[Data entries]
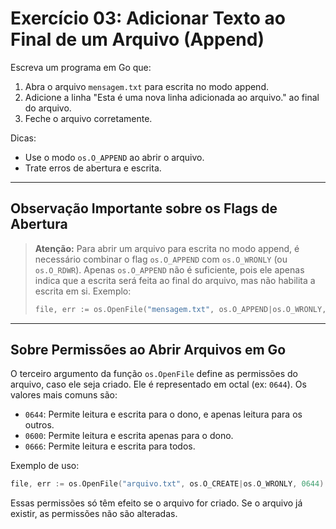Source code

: # Exercício 03: Adicionar Texto ao Final de um Arquivo (Append)

Escreva um programa em Go que:

1. Abra o arquivo `mensagem.txt` para escrita no modo append.
2. Adicione a linha "Esta é uma nova linha adicionada ao arquivo." ao final do arquivo.
3. Feche o arquivo corretamente.

Dicas:
- Use o modo `os.O_APPEND` ao abrir o arquivo.
- Trate erros de abertura e escrita. 

---

## Observação Importante sobre os Flags de Abertura

> **Atenção:** Para abrir um arquivo para escrita no modo append, é necessário combinar o flag `os.O_APPEND` com `os.O_WRONLY` (ou `os.O_RDWR`). Apenas `os.O_APPEND` não é suficiente, pois ele apenas indica que a escrita será feita ao final do arquivo, mas não habilita a escrita em si. Exemplo:
>
> ```go
> file, err := os.OpenFile("mensagem.txt", os.O_APPEND|os.O_WRONLY, 0644)
> ```

---

## Sobre Permissões ao Abrir Arquivos em Go

O terceiro argumento da função `os.OpenFile` define as permissões do arquivo, caso ele seja criado. Ele é representado em octal (ex: `0644`). Os valores mais comuns são:

- `0644`: Permite leitura e escrita para o dono, e apenas leitura para os outros.
- `0600`: Permite leitura e escrita apenas para o dono.
- `0666`: Permite leitura e escrita para todos.

Exemplo de uso:

```go
file, err := os.OpenFile("arquivo.txt", os.O_CREATE|os.O_WRONLY, 0644)
```

Essas permissões só têm efeito se o arquivo for criado. Se o arquivo já existir, as permissões não são alteradas.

> **About this task**
The records above are to be repeated exactly, with every picture removed from the copy.

> **Problem solution**
Source code

: # Exercício 03: Adicionar Texto ao Final de um Arquivo (Append)

Escreva um programa em Go que:

1. Abra o arquivo `mensagem.txt` para escrita no modo append.
2. Adicione a linha "Esta é uma nova linha adicionada ao arquivo." ao final do arquivo.
3. Feche o arquivo corretamente.

Dicas:
- Use o modo `os.O_APPEND` ao abrir o arquivo.
- Trate erros de abertura e escrita. 

---

## Observação Importante sobre os Flags de Abertura

> **Atenção:** Para abrir um arquivo para escrita no modo append, é necessário combinar o flag `os.O_APPEND` com `os.O_WRONLY` (ou `os.O_RDWR`). Apenas `os.O_APPEND` não é suficiente, pois ele apenas indica que a escrita será feita ao final do arquivo, mas não habilita a escrita em si. Exemplo:
>
> ```go
> file, err := os.OpenFile("mensagem.txt", os.O_APPEND|os.O_WRONLY, 0644)
> ```

---

## Sobre Permissões ao Abrir Arquivos em Go

O terceiro argumento da função `os.OpenFile` define as permissões do arquivo, caso ele seja criado. Ele é representado em octal (ex: `0644`). Os valores mais comuns são:

- `0644`: Permite leitura e escrita para o dono, e apenas leitura para os outros.
- `0600`: Permite leitura e escrita apenas para o dono.
- `0666`: Permite leitura e escrita para todos.

Exemplo de uso:

```go
file, err := os.OpenFile("arquivo.txt", os.O_CREATE|os.O_WRONLY, 0644)
```

Essas permissões só têm efeito se o arquivo for criado. Se o arquivo já existir, as permissões não são alteradas.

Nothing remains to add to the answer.